13 September - 16 October 2008

Nikolai Borisovich Terpsikhorov (1890-1960) is well beloved among devotees and connoisseurs of Russian art. Among Soviet era artists whose paintings are both realistic and exhibit Narodnost, the “interests of the people and of the land,” Terpsikhorov takes a prominent place. He received an art education at the beginning of the twentieth century, before the Bolshevik coup, but matured to become an original master only after the Great Octo­ber socialist revolution of 1917. The oeuvre of Terpsikhorov encompasses many subjects including revolutionary, history, ethnographic, and working-class genre paintings, as well as port­raits and an abundance of landscapes. Since the mastery of Terpsikhorov was developed on the basis of the reflection of Soviet life, all his pictures bear a definite stamp of social themes and revolutionary times.

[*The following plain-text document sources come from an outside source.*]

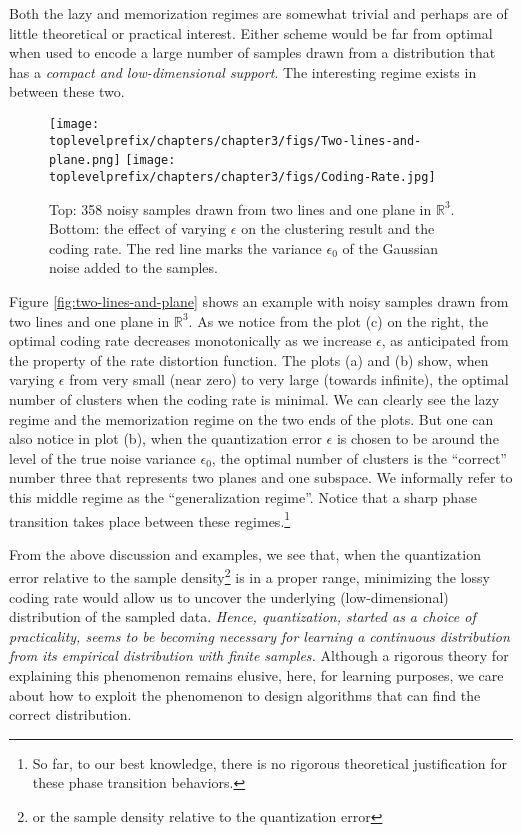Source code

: \documentclass[../../book-main.tex]{subfiles}
\begin{document}
Both the lazy and memorization regimes are somewhat trivial and perhaps are of little theoretical or practical interest. Either scheme would be far from optimal when used to encode a large number of samples drawn from a distribution that has a {\em compact and low-dimensional support}. The interesting regime exists in between these two.
\begin{example}
	\begin{figure}[t]
		\centering
		\texttt{[image: \\toplevelprefix/chapters/chapter3/figs/Two-lines-and-plane.png]}
		\texttt{[image: \\toplevelprefix/chapters/chapter3/figs/Coding-Rate.jpg]}
		\caption{Top: 358  noisy samples drawn from two lines and one plane in $\mathbb{R}^3$. Bottom: the effect of varying $\epsilon$ on the clustering result and the coding rate. The red line marks the variance $\epsilon_0$ of the Gaussian noise added to the samples.}
		\label{fig:two-lines-and-plane}
		\label{fig:two-lines-and-plane-epsilon}
	\end{figure}
	Figure \ref{fig:two-lines-and-plane}  shows an example with noisy samples
	drawn from two lines and one plane in $\mathbb{R}^3$. As we notice from the
	plot (c) on the right, the optimal coding rate decreases monotonically as we
	increase $\epsilon$, as anticipated from the property of the rate distortion
	function. The plots (a) and (b) show, when varying $\epsilon$ from very
	small (near zero) to very large (towards infinite), the optimal number of
	clusters when the coding rate is minimal. We can clearly see the lazy regime
	and the memorization regime on the two ends of the plots. But one can also
	notice in plot (b), when the quantization error $\epsilon$ is chosen to be
	around the level of the true noise variance $\epsilon_0$, the optimal number
	of clusters is the ``correct'' number three that represents two planes and
	one subspace.  We informally refer to this middle regime as the
	``generalization regime''. Notice that a sharp phase transition takes place
	between these regimes.\footnote{So far, to our best knowledge, there is no rigorous theoretical justification for these phase transition behaviors.}
\end{example}


From the above discussion and examples, we see that, when the quantization error relative to the sample density\footnote{or the sample density relative to the quantization error} is in a proper range,  minimizing the lossy coding rate would allow us to uncover the underlying (low-dimensional) distribution of the sampled data. {\em Hence, quantization, started as a choice of practicality, seems to be becoming necessary for learning a continuous distribution from its empirical distribution with finite samples.} Although a rigorous theory for explaining this phenomenon remains elusive, here, for learning purposes, we care about how to exploit the phenomenon to design algorithms that can find the correct distribution.
\end{document}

Yet, ultimately he is a painter of Russia and its exotic far flung empire. He is among the truly important Russian artists of his age, and this retrospective exhibition represents a fair spectrum of his body of work. He stands as a master artist of Mother Russia.  
 
Born in St. Petersburg in 1890 to a middle class family, he attended the Moscow College of Painting, Sculpture and Architecture (MuZhVZ, later called the Surikov Institute of Art). There his instructors taught him to feel and reproduce the poetics and beauty of Russian nature with its visual wealth and variety. After his service in the military, however, a new epoch in art began in Russia. The political and military milieu in the country connected with the events of the revolution, which promoted more traditional art as a service to the people, played a decisive role in the formation of a new attitude for Terpsikhorov. He, with other realist artists, began to realize that the winds blew toward the progressive social tasks of art. Accordingly, many of his earlier works focused on kartina paintings, and thus most scholars have viewed him merely as Bloshevik partiinost painter. 
 
This view, however, diverts attention from his thirty-five year career of outstanding aesthetic production in many genres including landscape. The living and inspired landscapes of Terpsikhorov are always connected with the thought of man, his sorrows and joys, which is why they naturally supplemented his genre painting. Terpsikhorov’s love of people, life, and the lively truth in art assisted his creative work. He continued to integrate fresh influences within himself. His artistic reputation as an AKhRR and Socialist Realist painter is now being positively reevaluated. Terpsikhorov will be placed among the leading Soviet artists of his day.